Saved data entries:
##############################

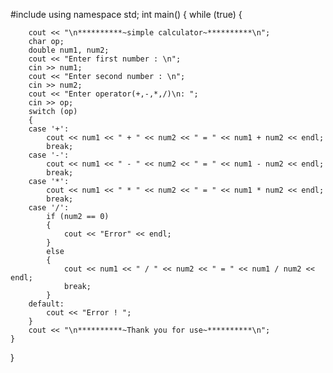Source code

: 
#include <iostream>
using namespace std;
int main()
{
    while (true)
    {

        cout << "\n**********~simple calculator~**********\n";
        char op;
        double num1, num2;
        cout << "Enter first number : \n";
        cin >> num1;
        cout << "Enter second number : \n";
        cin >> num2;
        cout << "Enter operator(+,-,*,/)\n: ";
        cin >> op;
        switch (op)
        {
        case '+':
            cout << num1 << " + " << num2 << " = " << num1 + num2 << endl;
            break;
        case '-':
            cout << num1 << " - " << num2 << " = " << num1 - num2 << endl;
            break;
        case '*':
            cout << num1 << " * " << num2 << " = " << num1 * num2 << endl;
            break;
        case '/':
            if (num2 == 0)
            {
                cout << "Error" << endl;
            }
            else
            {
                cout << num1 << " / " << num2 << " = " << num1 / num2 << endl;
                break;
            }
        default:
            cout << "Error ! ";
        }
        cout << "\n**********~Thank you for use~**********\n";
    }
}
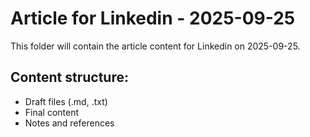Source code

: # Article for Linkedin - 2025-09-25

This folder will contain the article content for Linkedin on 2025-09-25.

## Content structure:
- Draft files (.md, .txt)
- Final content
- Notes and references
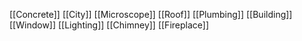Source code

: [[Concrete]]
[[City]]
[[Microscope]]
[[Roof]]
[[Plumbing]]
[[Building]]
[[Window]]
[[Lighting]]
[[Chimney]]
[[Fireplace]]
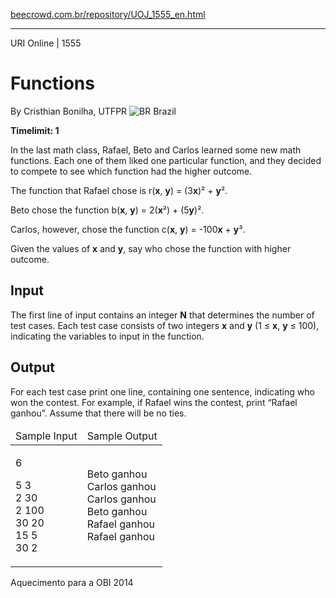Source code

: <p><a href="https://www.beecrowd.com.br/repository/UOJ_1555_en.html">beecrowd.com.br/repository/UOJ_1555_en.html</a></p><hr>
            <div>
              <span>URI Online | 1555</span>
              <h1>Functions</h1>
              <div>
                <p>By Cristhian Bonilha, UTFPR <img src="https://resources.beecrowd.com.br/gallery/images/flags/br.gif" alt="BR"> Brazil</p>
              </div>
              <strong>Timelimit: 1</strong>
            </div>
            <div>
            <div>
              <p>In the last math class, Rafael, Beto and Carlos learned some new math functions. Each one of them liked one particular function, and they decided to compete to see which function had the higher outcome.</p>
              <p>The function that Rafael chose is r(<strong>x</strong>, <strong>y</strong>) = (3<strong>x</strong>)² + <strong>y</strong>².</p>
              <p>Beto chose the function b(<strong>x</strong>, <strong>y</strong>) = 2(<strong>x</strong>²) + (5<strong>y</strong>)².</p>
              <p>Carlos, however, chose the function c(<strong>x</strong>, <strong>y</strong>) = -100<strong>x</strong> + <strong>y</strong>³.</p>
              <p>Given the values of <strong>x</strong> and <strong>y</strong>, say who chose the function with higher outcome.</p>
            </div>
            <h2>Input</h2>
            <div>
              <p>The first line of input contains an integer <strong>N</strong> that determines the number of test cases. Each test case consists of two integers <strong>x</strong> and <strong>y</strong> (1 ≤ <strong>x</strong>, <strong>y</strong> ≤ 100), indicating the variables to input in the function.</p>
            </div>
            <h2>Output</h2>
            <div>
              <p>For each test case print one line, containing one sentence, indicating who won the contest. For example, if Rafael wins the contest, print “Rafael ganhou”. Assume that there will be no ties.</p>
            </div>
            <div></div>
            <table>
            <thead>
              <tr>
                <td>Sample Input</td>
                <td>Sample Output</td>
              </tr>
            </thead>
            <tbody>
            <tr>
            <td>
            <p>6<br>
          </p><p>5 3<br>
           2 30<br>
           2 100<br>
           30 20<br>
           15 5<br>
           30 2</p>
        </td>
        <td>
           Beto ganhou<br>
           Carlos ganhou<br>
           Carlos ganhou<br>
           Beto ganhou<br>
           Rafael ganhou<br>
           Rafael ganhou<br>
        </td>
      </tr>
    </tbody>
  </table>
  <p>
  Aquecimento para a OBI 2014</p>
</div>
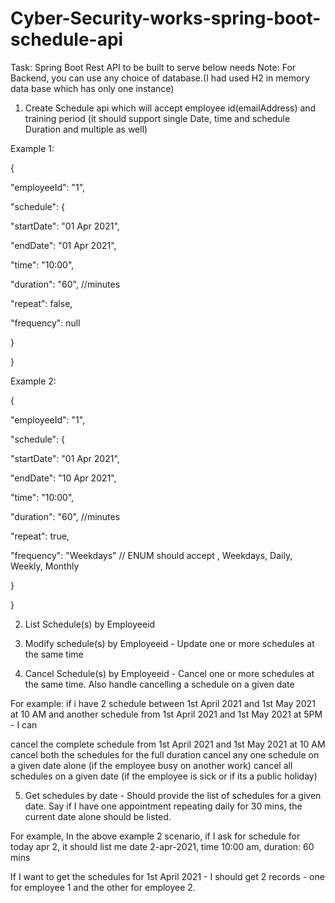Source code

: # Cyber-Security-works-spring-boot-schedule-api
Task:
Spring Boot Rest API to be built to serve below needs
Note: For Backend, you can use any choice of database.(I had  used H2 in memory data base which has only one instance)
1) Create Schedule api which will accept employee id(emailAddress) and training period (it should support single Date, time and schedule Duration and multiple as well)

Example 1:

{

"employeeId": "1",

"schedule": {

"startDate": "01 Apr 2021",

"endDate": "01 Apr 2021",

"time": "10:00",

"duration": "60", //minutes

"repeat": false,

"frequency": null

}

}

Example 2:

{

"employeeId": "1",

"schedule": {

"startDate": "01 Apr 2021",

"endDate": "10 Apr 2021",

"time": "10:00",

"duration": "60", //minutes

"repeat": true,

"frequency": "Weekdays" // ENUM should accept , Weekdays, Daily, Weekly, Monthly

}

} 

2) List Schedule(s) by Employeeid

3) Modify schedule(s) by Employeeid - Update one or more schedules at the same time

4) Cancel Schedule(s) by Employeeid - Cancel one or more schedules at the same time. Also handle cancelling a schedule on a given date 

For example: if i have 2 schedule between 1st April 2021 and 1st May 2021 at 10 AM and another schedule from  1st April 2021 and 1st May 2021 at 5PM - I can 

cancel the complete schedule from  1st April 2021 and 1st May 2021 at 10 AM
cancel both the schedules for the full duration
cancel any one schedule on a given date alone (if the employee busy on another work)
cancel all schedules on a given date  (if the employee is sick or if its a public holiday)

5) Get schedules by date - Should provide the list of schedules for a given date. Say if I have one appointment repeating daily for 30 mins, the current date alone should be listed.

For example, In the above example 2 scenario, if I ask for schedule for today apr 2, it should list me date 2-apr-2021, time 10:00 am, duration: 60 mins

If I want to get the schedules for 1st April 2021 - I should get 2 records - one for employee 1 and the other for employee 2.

##############################

• DIRECTIONS FOR THIS TASK: Leaving all pictures aside, quote each record exactly.

• ANSWER FOR THIS EXERCISE:
Source code

: 
#include <iostream>
using namespace std;
int main()
{
    while (true)
    {

        cout << "\n**********~simple calculator~**********\n";
        char op;
        double num1, num2;
        cout << "Enter first number : \n";
        cin >> num1;
        cout << "Enter second number : \n";
        cin >> num2;
        cout << "Enter operator(+,-,*,/)\n: ";
        cin >> op;
        switch (op)
        {
        case '+':
            cout << num1 << " + " << num2 << " = " << num1 + num2 << endl;
            break;
        case '-':
            cout << num1 << " - " << num2 << " = " << num1 - num2 << endl;
            break;
        case '*':
            cout << num1 << " * " << num2 << " = " << num1 * num2 << endl;
            break;
        case '/':
            if (num2 == 0)
            {
                cout << "Error" << endl;
            }
            else
            {
                cout << num1 << " / " << num2 << " = " << num1 / num2 << endl;
                break;
            }
        default:
            cout << "Error ! ";
        }
        cout << "\n**********~Thank you for use~**********\n";
    }
}
Source code

: # Article for Linkedin - 2025-09-25

This folder will contain the article content for Linkedin on 2025-09-25.

## Content structure:
- Draft files (.md, .txt)
- Final content
- Notes and references
Source code

: [[Concrete]]
[[City]]
[[Microscope]]
[[Roof]]
[[Plumbing]]
[[Building]]
[[Window]]
[[Lighting]]
[[Chimney]]
[[Fireplace]]
Source code

: <p><a href="https://www.beecrowd.com.br/repository/UOJ_1555_en.html">beecrowd.com.br/repository/UOJ_1555_en.html</a></p><hr>
            <div>
              <span>URI Online | 1555</span>
              <h1>Functions</h1>
              <div>
                <p>By Cristhian Bonilha, UTFPR <img src="https://resources.beecrowd.com.br/gallery/images/flags/br.gif" alt="BR"> Brazil</p>
              </div>
              <strong>Timelimit: 1</strong>
            </div>
            <div>
            <div>
              <p>In the last math class, Rafael, Beto and Carlos learned some new math functions. Each one of them liked one particular function, and they decided to compete to see which function had the higher outcome.</p>
              <p>The function that Rafael chose is r(<strong>x</strong>, <strong>y</strong>) = (3<strong>x</strong>)² + <strong>y</strong>².</p>
              <p>Beto chose the function b(<strong>x</strong>, <strong>y</strong>) = 2(<strong>x</strong>²) + (5<strong>y</strong>)².</p>
              <p>Carlos, however, chose the function c(<strong>x</strong>, <strong>y</strong>) = -100<strong>x</strong> + <strong>y</strong>³.</p>
              <p>Given the values of <strong>x</strong> and <strong>y</strong>, say who chose the function with higher outcome.</p>
            </div>
            <h2>Input</h2>
            <div>
              <p>The first line of input contains an integer <strong>N</strong> that determines the number of test cases. Each test case consists of two integers <strong>x</strong> and <strong>y</strong> (1 ≤ <strong>x</strong>, <strong>y</strong> ≤ 100), indicating the variables to input in the function.</p>
            </div>
            <h2>Output</h2>
            <div>
              <p>For each test case print one line, containing one sentence, indicating who won the contest. For example, if Rafael wins the contest, print “Rafael ganhou”. Assume that there will be no ties.</p>
            </div>
            <div></div>
            <table>
            <thead>
              <tr>
                <td>Sample Input</td>
                <td>Sample Output</td>
              </tr>
            </thead>
            <tbody>
            <tr>
            <td>
            <p>6<br>
          </p><p>5 3<br>
           2 30<br>
           2 100<br>
           30 20<br>
           15 5<br>
           30 2</p>
        </td>
        <td>
           Beto ganhou<br>
           Carlos ganhou<br>
           Carlos ganhou<br>
           Beto ganhou<br>
           Rafael ganhou<br>
           Rafael ganhou<br>
        </td>
      </tr>
    </tbody>
  </table>
  <p>
  Aquecimento para a OBI 2014</p>
</div>
Source code

: # Cyber-Security-works-spring-boot-schedule-api
Task:
Spring Boot Rest API to be built to serve below needs
Note: For Backend, you can use any choice of database.(I had  used H2 in memory data base which has only one instance)
1) Create Schedule api which will accept employee id(emailAddress) and training period (it should support single Date, time and schedule Duration and multiple as well)

Example 1:

{

"employeeId": "1",

"schedule": {

"startDate": "01 Apr 2021",

"endDate": "01 Apr 2021",

"time": "10:00",

"duration": "60", //minutes

"repeat": false,

"frequency": null

}

}

Example 2:

{

"employeeId": "1",

"schedule": {

"startDate": "01 Apr 2021",

"endDate": "10 Apr 2021",

"time": "10:00",

"duration": "60", //minutes

"repeat": true,

"frequency": "Weekdays" // ENUM should accept , Weekdays, Daily, Weekly, Monthly

}

} 

2) List Schedule(s) by Employeeid

3) Modify schedule(s) by Employeeid - Update one or more schedules at the same time

4) Cancel Schedule(s) by Employeeid - Cancel one or more schedules at the same time. Also handle cancelling a schedule on a given date 

For example: if i have 2 schedule between 1st April 2021 and 1st May 2021 at 10 AM and another schedule from  1st April 2021 and 1st May 2021 at 5PM - I can 

cancel the complete schedule from  1st April 2021 and 1st May 2021 at 10 AM
cancel both the schedules for the full duration
cancel any one schedule on a given date alone (if the employee busy on another work)
cancel all schedules on a given date  (if the employee is sick or if its a public holiday)

5) Get schedules by date - Should provide the list of schedules for a given date. Say if I have one appointment repeating daily for 30 mins, the current date alone should be listed.

For example, In the above example 2 scenario, if I ask for schedule for today apr 2, it should list me date 2-apr-2021, time 10:00 am, duration: 60 mins

If I want to get the schedules for 1st April 2021 - I should get 2 records - one for employee 1 and the other for employee 2.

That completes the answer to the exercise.